10. Le #ACAB féministe. Aucune perspective idéologique ne peut fonctionner de manière « autonome », sans impliquer d’autres positions. Pour le dire autrement, l’anti-capitalisme « pur » par exemple, n’existe pas, il est forcément articulé, entrelacé, avec d’autres positions idéologiques et pratiques. Il en va de même du féminisme : nous ne pouvons pas lutter de manière « pure » contre le patriarcat et les hiérarchies de genre, nous en arrivons forcément à la question de nos complicités et de nos solidarités. De mon point de vue et depuis les luttes auxquelles je participe, ces solidarités féministes s’expriment contre le racisme, dans la lutte pour le droit au logement, dans l’anti-capitalisme. Je vous propose de réfléchir à ça : un féminisme qui encourage le durcissement des peines, l’intensification de la surveillance, qui mise sur l’appareil répressif et punitif : de quoi est-il complice et de qui est-il solidaire ? À qui va sa loyauté ? ACAB – All Cops Are Bastards – un des slogans préférés de la gauche radicale est également utilisé dans la culture – plutôt machiste – des supporters. Revendiquons-le-nous aussi depuis une position radicale, féministe et consciente de la profonde complicité entre la police et le patriarcat.

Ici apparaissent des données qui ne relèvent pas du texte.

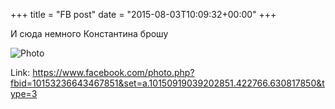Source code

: +++
title = "FB post"
date = "2015-08-03T10:09:32+00:00"
+++

И сюда немного Константина брошу

![Photo](https://scontent.xx.fbcdn.net/v/t1.0-0/p130x130/11825945_10153236643467851_3932761510503920322_n.jpg?oh=7ac5517143fce0a1d5fc65a80cc0171e&oe=59598868)


Link: https://www.facebook.com/photo.php?fbid=10153236643467851&set=a.10150919039202851.422766.630817850&type=3
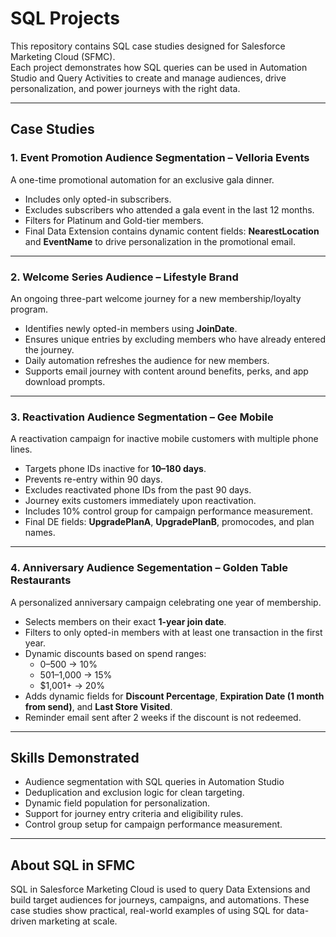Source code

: # SQL Projects

This repository contains SQL case studies designed for Salesforce Marketing Cloud (SFMC).  
Each project demonstrates how SQL queries can be used in Automation Studio and Query Activities to create and manage audiences, drive personalization, and power journeys with the right data.

---

## Case Studies

### 1. Event Promotion Audience Segmentation – Velloria Events
A one-time promotional automation for an exclusive gala dinner.  
- Includes only opted-in subscribers.  
- Excludes subscribers who attended a gala event in the last 12 months.  
- Filters for Platinum and Gold-tier members.  
- Final Data Extension contains dynamic content fields: **NearestLocation** and **EventName** to drive personalization in the promotional email.  

---

### 2. Welcome Series Audience – Lifestyle Brand
An ongoing three-part welcome journey for a new membership/loyalty program.  
- Identifies newly opted-in members using **JoinDate**.  
- Ensures unique entries by excluding members who have already entered the journey.  
- Daily automation refreshes the audience for new members.  
- Supports email journey with content around benefits, perks, and app download prompts.  

---

### 3. Reactivation Audience Segmentation – Gee Mobile
A reactivation campaign for inactive mobile customers with multiple phone lines.  
- Targets phone IDs inactive for **10–180 days**.  
- Prevents re-entry within 90 days.  
- Excludes reactivated phone IDs from the past 90 days.  
- Journey exits customers immediately upon reactivation.  
- Includes 10% control group for campaign performance measurement.  
- Final DE fields: **UpgradePlanA**, **UpgradePlanB**, promocodes, and plan names.  

---

### 4. Anniversary Audience Segementation – Golden Table Restaurants
A personalized anniversary campaign celebrating one year of membership.  
- Selects members on their exact **1-year join date**.  
- Filters to only opted-in members with at least one transaction in the first year.  
- Dynamic discounts based on spend ranges:  
  - $0–$500 → 10%  
  - $501–$1,000 → 15%  
  - $1,001+ → 20%
- Adds dynamic fields for **Discount Percentage**, **Expiration Date (1 month from send)**, and **Last Store Visited**.  
- Reminder email sent after 2 weeks if the discount is not redeemed.  

---

## Skills Demonstrated
- Audience segmentation with SQL queries in Automation Studio  
- Deduplication and exclusion logic for clean targeting.  
- Dynamic field population for personalization.  
- Support for journey entry criteria and eligibility rules.  
- Control group setup for campaign performance measurement.  

---

## About SQL in SFMC
SQL in Salesforce Marketing Cloud is used to query Data Extensions and build target audiences for journeys, campaigns, and automations. These case studies show practical, real-world examples of using SQL for data-driven marketing at scale.


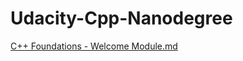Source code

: # Udacity-Cpp-Nanodegree

[C++ Foundations - Welcome Module.md](https://github.com/PravinSelva5/Udacity-Cpp-Nanodegree/files/10466707/C%2B%2B.Foundations.-.Welcome.Module.md)
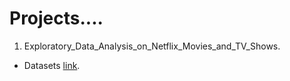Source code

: # Projects....
1)  Exploratory_Data_Analysis_on_Netflix_Movies_and_TV_Shows.
   - Datasets [link](https://www.kaggle.com/shivamb/netflix-shows).
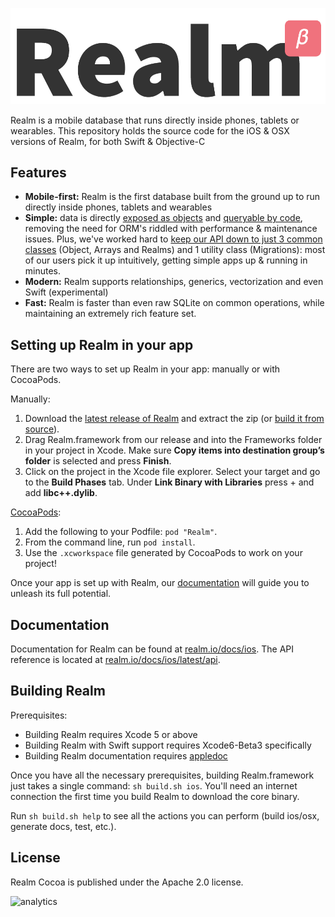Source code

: ![Realm](logo.png)

Realm is a mobile database that runs directly inside phones, tablets or wearables. This repository holds the source code for the iOS & OSX versions of Realm, for both Swift & Objective-C

## Features

* **Mobile-first:** Realm is the first database built from the ground up to run directly inside phones, tablets and wearables
* **Simple:** data is directly [exposed as objects](http://realm.io/docs/ios/latest/#models) and [queryable by code](http://realm.io/docs/ios/latest/#queries), removing the need for ORM's riddled with performance & maintenance issues. Plus, we've worked hard to [keep our API down to just 3 common classes](http://realm.io/docs/ios/latest/api/) (Object, Arrays and Realms) and 1 utility class (Migrations): most of our users pick it up intuitively, getting simple apps up & running in minutes.
* **Modern:** Realm supports relationships, generics, vectorization and even Swift (experimental)
* **Fast:** Realm is faster than even raw SQLite on common operations, while maintaining an extremely rich feature set.

## Setting up Realm in your app

There are two ways to set up Realm in your app: manually or with CocoaPods.

Manually:

1. Download the [latest release of Realm](http://static.realm.io/downloads/ios/latest) and extract the zip (or [build it from source](#building-realm)).
2. Drag Realm.framework from our release and into the Frameworks folder in your project in Xcode.
   Make sure **Copy items into destination group’s folder** is selected and press **Finish**.
3. Click on the project in the Xcode file explorer.
   Select your target and go to the **Build Phases** tab. Under **Link Binary with Libraries** press + and add **libc++.dylib**.

[CocoaPods](http://cocoapods.org/):

1. Add the following to your Podfile: `pod "Realm"`.
2. From the command line, run `pod install`.
3. Use the `.xcworkspace` file generated by CocoaPods to work on your project!

Once your app is set up with Realm, our [documentation](#documentation) will guide you to unleash its full potential.

## Documentation

Documentation for Realm can be found at [realm.io/docs/ios](http://realm.io/docs/ios). The API reference is located at [realm.io/docs/ios/latest/api](http://realm.io/docs/ios/latest/api).

## Building Realm

Prerequisites:
* Building Realm requires Xcode 5 or above
* Building Realm with Swift support requires Xcode6-Beta3 specifically
* Building Realm documentation requires [appledoc](https://github.com/tomaz/appledoc)

Once you have all the necessary prerequisites, building Realm.framework just takes a single command: `sh build.sh ios`. You'll need an internet connection the first time you build Realm to download the core binary.

Run `sh build.sh help` to see all the actions you can perform (build ios/osx, generate docs, test, etc.).

## License

Realm Cocoa is published under the Apache 2.0 license.

![analytics](https://ga-beacon.appspot.com/UA-50247013-2/realm-cocoa/README?pixel)
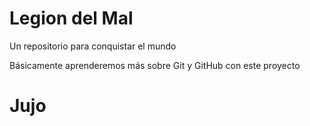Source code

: # Legion del Mal
Un repositorio para conquistar el mundo

Básicamente aprenderemos más sobre Git y GitHub con este proyecto


# Jujo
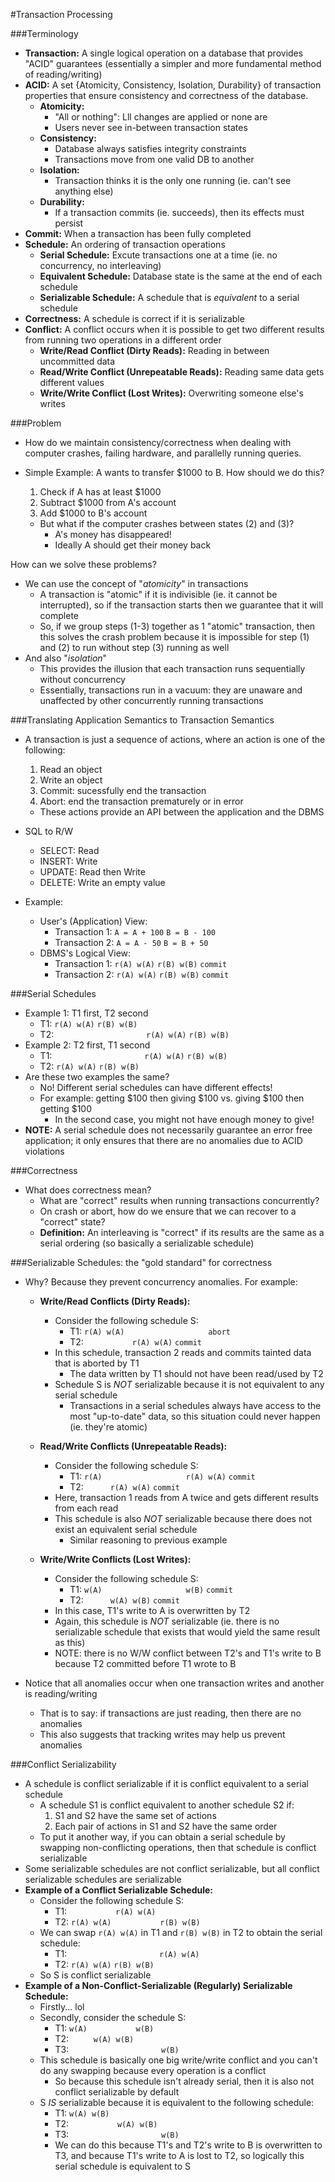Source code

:#Transaction Processing

###Terminology
* **Transaction:** A single logical operation on a database that provides "ACID" guarantees  (essentially a simpler and more fundamental method of reading/writing)
* **ACID:** A set {Atomicity, Consistency, Isolation, Durability} of transaction properties that ensure consistency and correctness of the database.
    * **Atomicity:** 
        * "All or nothing": Lll changes are applied or none are
        * Users never see in-between transaction states
    * **Consistency:**
        * Database always satisfies integrity constraints
        * Transactions move from one valid DB to another
    * **Isolation:**
        * Transaction thinks it is the only one running (ie. can't see anything else)
    * **Durability:**
        * If a transaction commits (ie. succeeds), then its effects must persist
* **Commit:** When a transaction has been fully completed
* **Schedule:** An ordering of transaction operations
    * **Serial Schedule:** Excute transactions one at a time (ie. no concurrency, no interleaving)
    * **Equivalent Schedule:** Database state is the same at the end of each schedule
    * **Serializable Schedule:** A schedule that is *equivalent* to a serial schedule
* **Correctness:** A schedule is correct if it is serializable
* **Conflict:** A conflict occurs when it is possible to get two different results from running two operations in a different order
    * **Write/Read Conflict (Dirty Reads):** Reading in between uncommitted data
    * **Read/Write Conflict (Unrepeatable Reads):** Reading same data gets different values
    * **Write/Write Conflict (Lost Writes):** Overwriting someone else's writes

###Problem
* How do we maintain consistency/correctness when dealing with computer crashes, failing hardware, and parallelly running queries.
* Simple Example: A wants to transfer $1000 to B.  How should we do this?
    1. Check if A has at least $1000
    2. Subtract $1000 from A's account
    3. Add $1000 to B's account

    * But what if the computer crashes between states (2) and (3)?
        * A's money has disappeared!
        * Ideally A should get their money back

How can we solve these problems?
* We can use the concept of "*atomicity*" in transactions
    * A transaction is "atomic" if it is indivisible (ie. it cannot be interrupted), so if the transaction starts then we guarantee that it will complete
    * So, if we group steps (1-3) together as 1 "atomic" transaction, then this solves the crash problem because it is impossible for step (1) and (2) to run without step (3) running as well
* And also "*isolation*"
    * This provides the illusion that each transaction runs sequentially without concurrency
    * Essentially, transactions run in a vacuum: they are unaware and unaffected by other concurrently running transactions

###Translating Application Semantics to Transaction Semantics
* A transaction is just a sequence of actions, where an action is one of the following:
    1. Read an object
    2. Write an object
    3. Commit: sucessfully end the transaction
    4. Abort: end the transaction prematurely or in error

    * These actions provide an API between the application and the DBMS

* SQL to R/W
    * SELECT: Read
    * INSERT: Write
    * UPDATE: Read then Write
    * DELETE: Write an empty value

* Example:
    * User's (Application) View:
        * Transaction 1: `A = A + 100` `B = B - 100`
        * Transaction 2: `A = A - 50` `B = B + 50`
    * DBMS's Logical View:
        * Transaction 1: `r(A) w(A)` `r(B) w(B)` `commit`
        * Transaction 2: `r(A) w(A)` `r(B) w(B)` `commit`

###Serial Schedules
* Example 1: T1 first, T2 second
    * T1: `r(A) w(A)` `r(B) w(B)`
    * T2: &emsp;&emsp;&emsp;&emsp;&emsp;&emsp;&emsp;&emsp;&emsp;&emsp; `r(A) w(A)` `r(B) w(B)`
* Example 2: T2 first, T1 second
    * T1: &emsp;&emsp;&emsp;&emsp;&emsp;&emsp;&emsp;&emsp;&emsp;&emsp; `r(A) w(A)` `r(B) w(B)`
    * T2: `r(A) w(A)` `r(B) w(B)`
* Are these two examples the same?
    * No!  Different serial schedules can have different effects!
    * For example: getting $100 then giving $100 vs. giving $100 then getting $100
        * In the second case, you might not have enough money to give!
* **NOTE:** A serial schedule does not necessarily guarantee an error free application; it only ensures that there are no anomalies due to ACID violations

###Correctness
* What does correctness mean?
    * What are "correct" results when running transactions concurrently?
    * On crash or abort, how do we ensure that we can recover to a "correct" state?
    * **Definition:** An interleaving is "correct" if its results are the same as a serial ordering (so basically a serializable schedule)

###Serializable Schedules: the "gold standard" for correctness
* Why?  Because they prevent concurrency anomalies.  For example:
    * **Write/Read Conflicts (Dirty Reads):**
        * Consider the following schedule S:
            * T1: `r(A) w(A)` &emsp;&emsp;&emsp;&emsp;&emsp;&emsp;&emsp;&emsp;&emsp; `abort`
            * T2: &emsp;&emsp;&emsp;&emsp;&emsp; `r(A) w(A)` `commit`
        * In this schedule, transaction 2 reads and commits tainted data that is aborted by T1
            * The data written by T1 should not have been read/used by T2
        * Schedule S is *NOT* serializable because it is not equivalent to any serial schedule
            * Transactions in a serial schedules always have access to the most "up-to-date" data, so this situation could never happen (ie. they're atomic)

    * **Read/Write Conflicts (Unrepeatable Reads):**
        * Consider the following schedule S:
            * T1: `r(A)` &emsp;&emsp;&emsp;&emsp;&emsp;&emsp;&emsp;&emsp;&emsp; `r(A) w(A)` `commit` 
            * T2: &emsp;&emsp;&ensp; `r(A) w(A)` `commit`
        * Here, transaction 1 reads from A twice and gets different results from each read
        * This schedule is also *NOT* serializable because there does not exist an equivalent serial schedule
            * Similar reasoning to previous example

    * **Write/Write Conflicts (Lost Writes):**
        * Consider the following schedule S: 
            * T1: `w(A)` &emsp;&emsp;&emsp;&emsp;&emsp;&emsp;&emsp;&emsp;&emsp; `w(B)` `commit`
            * T2: &emsp;&emsp;&ensp; `w(A) w(B)` `commit`
        * In this case, T1's write to A is overwritten by T2
        * Again, this schedule is *NOT* serializable (ie. there is no serializable schedule that exists that would yield the same result as this)
        * NOTE: there is no W/W conflict between T2's and T1's write to B because T2 committed before T1 wrote to B

* Notice that all anomalies occur when one transaction writes and another is reading/writing
    * That is to say: if transactions are just reading, then there are no anomalies
    * This also suggests that tracking writes may help us prevent anomalies

###Conflict Serializability
* A schedule is conflict serializable if it is conflict equivalent to a serial schedule
    * A schedule S1 is conflict equivalent to another schedule S2 if:
        1. S1 and S2 have the same set of actions
        2. Each pair of actions in S1 and S2 have the same order
    * To put it another way, if you can obtain a serial schedule by swapping non-conflicting operations, then that schedule is conflict serializable 
* Some serializable schedules are not conflict serializable, but all conflict serializable schedules are serializable
* **Example of a Conflict Serializable Schedule:**
    * Consider the following schedule S: 
        * T1: &emsp;&emsp;&emsp;&emsp;&emsp; `r(A) w(A)`
        * T2: `r(A) w(A)` &emsp;&emsp;&emsp;&emsp;&emsp; `r(B) w(B)`
    * We can swap `r(A) w(A)` in T1 and `r(B) w(B)` in T2 to obtain the serial schedule:
        * T1: &emsp;&emsp;&emsp;&emsp;&emsp;&emsp;&emsp;&emsp;&emsp;&emsp; `r(A) w(A)`
        * T2: `r(A) w(A)` `r(B) w(B)`
    * So S is conflict serializable
* **Example of a Non-Conflict-Serializable (Regularly) Serializable Schedule:**
    * Firstly... lol
    * Secondly, consider the schedule S:
        * T1: `w(A)` &emsp;&emsp;&emsp;&emsp;&emsp; `w(B)`
        * T2: &emsp;&emsp;&nbsp; `w(A) w(B)`
        * T3: &emsp;&emsp;&ensp;&emsp;&emsp;&emsp;&emsp;&emsp;&emsp;&emsp;&ensp; `w(B)`
    * This schedule is basically one big write/write conflict and you can't do any swapping because every operation is a conflict
        * So because this schedule isn't already serial, then it is also not conflict serializable by default
    * S *IS* serializable because it is equivalent to the following schedule:
        * T1: `w(A) w(B)`
        * T2: &emsp;&emsp;&emsp;&emsp;&emsp; `w(A) w(B)`
        * T3: &emsp;&emsp;&emsp;&emsp;&emsp;&emsp;&emsp;&emsp;&emsp;&emsp; `w(B)`
        * We can do this because T1's and T2's write to B is overwritten to T3, and because T1's write to A is lost to T2, so logically this serial schedule is equivalent to S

11. Solidarité, et non punition. En tant qu’activistes, nous savons très bien que notre énergie et nos ressources ne sont pas illimitées. Tactiquement, nous pouvons décider qu’il est utile de négocier avec le ministre de l’intérieur pour des meilleures formations dans la police, l’application des peines pour le harcèlement sexuel ou le recours aux bracelets. Je veux en venir à cette question : est-ce qu’on ne ferait pas mieux de consacrer ce temps et cette énergie à approfondir la construction de réseaux de solidarité, de programmes d’éducation anti-sexiste et anti-raciste et de solides communautés d’entraide ? Nous faisons déjà une partie de ce travail et depuis cette perspective je vous invite à jeter un regard neuf sur ce que signifie l’État carcéral : combien de personnes se retrouvent enfermées à cause de l’absence de logement ? Combien de personnes sont innocentes ? Que fait la prison des femmes enfermées pour s’être défendues d’un partenaire violent ? Qui profite finalement de l’accroissement des prisons ou de la « modernisation » des méthodes de surveillance ?
Ceci est un appel pour une solidarité féministe anti-répressive, qui se détache clairement du féminisme carcéral et pour laquelle écrire « La Police Assassine » sur la façade du ministère de l’intérieur n’est qu’un début.